I decided, once it was clear that my parents were not heading towards me or any of my siblings for Christmas 2020, to spend a week down at their place as soon as I could (negative COVID test results in hand and French lockdown rules permitting). I took a bag and more of work, a couple of “professional-ish-looking” tops for any client-facing stuff I had, a necklace or two which somehow makes me feel more presentable on Zoom, lots of sports kit, six piano books, and off I went.
The week is already over. Too soon. I am not sure my parents would agree, but I could easily have spent a second week there. Most of the week was pleasantly uneventful. I planned to work, rather than have a “holiday” (there has been too much non-earning time these last 5+ years and I am plugging some of the holes in the professional activity bucket). And in COVID-times, with decent internet connection, I can work anywhere. One of the many upsides of this past year.
Dad invariably comes to collect me from the station (and drop me off) which is a treat. On the rural roads back to their house last Sunday, a car quickly overtook us, having been sat on our bumper for some of the windier sections, then promptly stopped short in front of us, signalling for us to come alongside him. To do that we’d be sitting in the lane facing oncoming traffic. My mind went to “hmm – are our lights on? Is he in trouble? Is this safe? Are we safe? Is he pissed off having a slower-than-him driver in front and wants to give us an earful? Is this where he pulls out a handgun?”
My dad is clearly more trusting than I am, and he pulled alongside the car, and I wound down the window. It was indeed an angry young man who shouted at us three times incomprehensibly, then drove off fast. We eventually worked out that he’d said, “Qu’est-ce que j’ai fait qui vous déplaise?”, which is rather formal language for asking, “What have I done to piss you off?”
I hate those kinds of situations. I hate being mistrusting of totally unknown people. I hate it when my suspicions of potential danger or aggressive people are confirmed. Most of all I hate the rapid flare-up of nerves that can take a while to settle. As we pulled into my parents’ drive fewer than 10 minutes later, I said to my dad that I was only just calming down. He hadn’t been nearly as triggered as I had been. Much less affected by the man’s behaviour; much less suspicious of what might happen, what could have happened; fewer disaster scenarios running wild in his imagination.
I like to think I am relatively calm and trusting of people, and so this perturbed me – that I sensed danger so quickly, and that my alarms were firing so rapidly and for so much longer than my dad’s.

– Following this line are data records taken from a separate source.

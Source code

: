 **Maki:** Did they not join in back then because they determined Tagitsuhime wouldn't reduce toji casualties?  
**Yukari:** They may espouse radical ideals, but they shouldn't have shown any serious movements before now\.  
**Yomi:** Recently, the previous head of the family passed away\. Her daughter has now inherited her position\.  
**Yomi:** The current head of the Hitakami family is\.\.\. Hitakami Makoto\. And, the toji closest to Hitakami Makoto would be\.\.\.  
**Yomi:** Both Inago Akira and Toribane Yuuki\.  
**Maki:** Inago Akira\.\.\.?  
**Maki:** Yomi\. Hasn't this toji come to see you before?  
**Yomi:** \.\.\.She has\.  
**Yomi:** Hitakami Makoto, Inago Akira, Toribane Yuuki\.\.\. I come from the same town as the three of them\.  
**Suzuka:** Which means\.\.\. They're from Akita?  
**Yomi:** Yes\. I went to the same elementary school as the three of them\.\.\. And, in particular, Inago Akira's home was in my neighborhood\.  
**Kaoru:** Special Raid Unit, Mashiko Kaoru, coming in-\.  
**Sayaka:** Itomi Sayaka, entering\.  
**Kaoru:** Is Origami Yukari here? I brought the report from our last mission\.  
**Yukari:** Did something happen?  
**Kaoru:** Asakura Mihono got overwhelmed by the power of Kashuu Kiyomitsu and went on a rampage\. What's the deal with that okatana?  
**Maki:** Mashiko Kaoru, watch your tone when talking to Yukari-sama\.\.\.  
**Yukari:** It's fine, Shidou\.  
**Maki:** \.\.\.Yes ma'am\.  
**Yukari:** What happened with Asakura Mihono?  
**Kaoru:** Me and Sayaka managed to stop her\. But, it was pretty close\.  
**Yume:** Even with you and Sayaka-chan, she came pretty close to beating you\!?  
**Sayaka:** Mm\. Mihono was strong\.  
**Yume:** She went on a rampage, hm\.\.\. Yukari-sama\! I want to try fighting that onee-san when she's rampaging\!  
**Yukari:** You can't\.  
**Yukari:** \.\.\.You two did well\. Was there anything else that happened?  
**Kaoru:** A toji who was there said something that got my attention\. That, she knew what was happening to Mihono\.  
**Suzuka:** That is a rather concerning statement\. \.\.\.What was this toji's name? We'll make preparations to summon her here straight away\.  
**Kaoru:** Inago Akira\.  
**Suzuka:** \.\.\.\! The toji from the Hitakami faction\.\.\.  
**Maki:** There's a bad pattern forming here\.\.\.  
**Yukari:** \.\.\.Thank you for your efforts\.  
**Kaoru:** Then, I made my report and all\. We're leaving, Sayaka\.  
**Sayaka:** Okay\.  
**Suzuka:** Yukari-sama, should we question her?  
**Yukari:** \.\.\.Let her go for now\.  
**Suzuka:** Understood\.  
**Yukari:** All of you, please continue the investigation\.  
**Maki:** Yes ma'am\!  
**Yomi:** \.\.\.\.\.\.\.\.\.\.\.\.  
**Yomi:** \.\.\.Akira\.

AND it also makes sense to me. I think female drivers grow up with more of a sense of “watch out” on dark roads, late at night. I think the messages of not hitching alone, and even not picking up male hitch-hikers, get so ingrained. The sad truth is that women are more preyed upon than men, and men are typically more than half of the aggressors.
But I think my danger sensors are much more sensitive since Mike died. Time and again I sense danger before I am in danger, and my need to survive for a bit more of Ben and Megan’s lives kicks in. I have a heightened need for survival, which plays out in many mundane, and less mundane ways.